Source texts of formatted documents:

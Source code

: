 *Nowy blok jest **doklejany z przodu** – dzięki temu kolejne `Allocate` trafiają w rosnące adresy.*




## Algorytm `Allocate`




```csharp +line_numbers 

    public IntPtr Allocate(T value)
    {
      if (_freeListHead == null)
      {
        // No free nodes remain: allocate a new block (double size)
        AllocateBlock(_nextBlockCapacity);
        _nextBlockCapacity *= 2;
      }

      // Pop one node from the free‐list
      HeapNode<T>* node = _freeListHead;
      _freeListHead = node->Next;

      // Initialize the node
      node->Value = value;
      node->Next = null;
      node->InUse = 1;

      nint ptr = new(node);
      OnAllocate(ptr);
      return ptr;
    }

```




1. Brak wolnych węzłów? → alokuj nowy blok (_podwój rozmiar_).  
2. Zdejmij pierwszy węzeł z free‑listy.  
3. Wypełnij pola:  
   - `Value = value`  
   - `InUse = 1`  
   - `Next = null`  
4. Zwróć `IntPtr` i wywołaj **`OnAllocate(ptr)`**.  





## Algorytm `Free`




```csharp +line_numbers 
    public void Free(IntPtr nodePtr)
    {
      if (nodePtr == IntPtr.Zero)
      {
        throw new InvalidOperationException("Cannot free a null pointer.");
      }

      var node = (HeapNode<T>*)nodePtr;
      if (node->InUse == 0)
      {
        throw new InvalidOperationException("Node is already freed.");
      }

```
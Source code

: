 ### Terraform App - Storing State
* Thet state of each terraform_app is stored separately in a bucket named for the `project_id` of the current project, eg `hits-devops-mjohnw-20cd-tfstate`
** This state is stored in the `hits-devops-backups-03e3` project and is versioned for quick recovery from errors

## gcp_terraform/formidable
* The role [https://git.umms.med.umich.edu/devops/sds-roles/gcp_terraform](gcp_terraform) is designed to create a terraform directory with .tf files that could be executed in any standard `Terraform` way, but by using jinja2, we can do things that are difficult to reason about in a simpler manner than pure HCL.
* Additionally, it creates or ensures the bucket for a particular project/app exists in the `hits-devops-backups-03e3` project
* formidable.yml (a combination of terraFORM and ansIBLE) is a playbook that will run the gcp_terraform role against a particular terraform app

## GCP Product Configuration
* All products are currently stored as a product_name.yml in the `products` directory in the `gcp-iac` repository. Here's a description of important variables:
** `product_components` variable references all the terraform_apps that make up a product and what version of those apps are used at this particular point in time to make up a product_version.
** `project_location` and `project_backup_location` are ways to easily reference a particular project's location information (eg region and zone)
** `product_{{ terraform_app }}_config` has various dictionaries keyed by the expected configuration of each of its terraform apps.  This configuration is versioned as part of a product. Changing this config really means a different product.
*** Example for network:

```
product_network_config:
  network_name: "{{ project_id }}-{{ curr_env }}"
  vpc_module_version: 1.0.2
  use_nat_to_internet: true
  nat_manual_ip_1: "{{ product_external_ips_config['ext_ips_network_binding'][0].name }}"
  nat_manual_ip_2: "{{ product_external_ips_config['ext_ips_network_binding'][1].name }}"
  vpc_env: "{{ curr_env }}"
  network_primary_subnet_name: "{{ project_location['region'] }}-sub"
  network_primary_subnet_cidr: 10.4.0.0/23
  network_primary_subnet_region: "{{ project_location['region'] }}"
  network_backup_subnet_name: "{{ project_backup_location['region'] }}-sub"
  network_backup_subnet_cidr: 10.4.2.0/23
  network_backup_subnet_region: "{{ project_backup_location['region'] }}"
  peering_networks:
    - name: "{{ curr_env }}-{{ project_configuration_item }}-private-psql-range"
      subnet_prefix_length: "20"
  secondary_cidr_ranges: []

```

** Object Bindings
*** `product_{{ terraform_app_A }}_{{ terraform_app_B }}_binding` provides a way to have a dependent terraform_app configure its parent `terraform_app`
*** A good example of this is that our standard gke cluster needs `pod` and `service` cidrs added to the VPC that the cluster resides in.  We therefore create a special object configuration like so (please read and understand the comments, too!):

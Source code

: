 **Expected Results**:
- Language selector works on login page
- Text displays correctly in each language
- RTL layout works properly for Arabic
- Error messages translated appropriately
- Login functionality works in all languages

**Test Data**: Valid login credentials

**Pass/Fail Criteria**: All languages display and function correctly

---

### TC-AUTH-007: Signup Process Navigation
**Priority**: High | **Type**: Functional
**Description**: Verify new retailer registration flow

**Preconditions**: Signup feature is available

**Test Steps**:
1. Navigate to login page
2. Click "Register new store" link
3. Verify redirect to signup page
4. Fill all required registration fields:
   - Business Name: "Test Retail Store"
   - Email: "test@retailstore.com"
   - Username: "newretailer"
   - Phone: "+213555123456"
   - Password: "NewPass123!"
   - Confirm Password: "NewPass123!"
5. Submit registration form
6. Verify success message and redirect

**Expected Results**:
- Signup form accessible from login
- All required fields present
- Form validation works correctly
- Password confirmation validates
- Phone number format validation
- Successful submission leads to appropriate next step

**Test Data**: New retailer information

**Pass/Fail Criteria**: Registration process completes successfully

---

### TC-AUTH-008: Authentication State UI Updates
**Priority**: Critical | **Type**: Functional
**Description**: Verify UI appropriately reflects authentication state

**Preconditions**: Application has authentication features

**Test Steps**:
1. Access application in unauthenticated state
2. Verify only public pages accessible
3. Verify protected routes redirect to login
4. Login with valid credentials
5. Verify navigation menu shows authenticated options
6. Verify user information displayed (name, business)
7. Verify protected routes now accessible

Exercise description
The expected answer is every line in the data above that carries the string "each".

Result
* Thet state of each terraform_app is stored separately in a bucket named for the `project_id` of the current project, eg `hits-devops-mjohnw-20cd-tfstate`
** `product_{{ terraform_app }}_config` has various dictionaries keyed by the expected configuration of each of its terraform apps.  This configuration is versioned as part of a product. Changing this config really means a different product.
- Text displays correctly in each language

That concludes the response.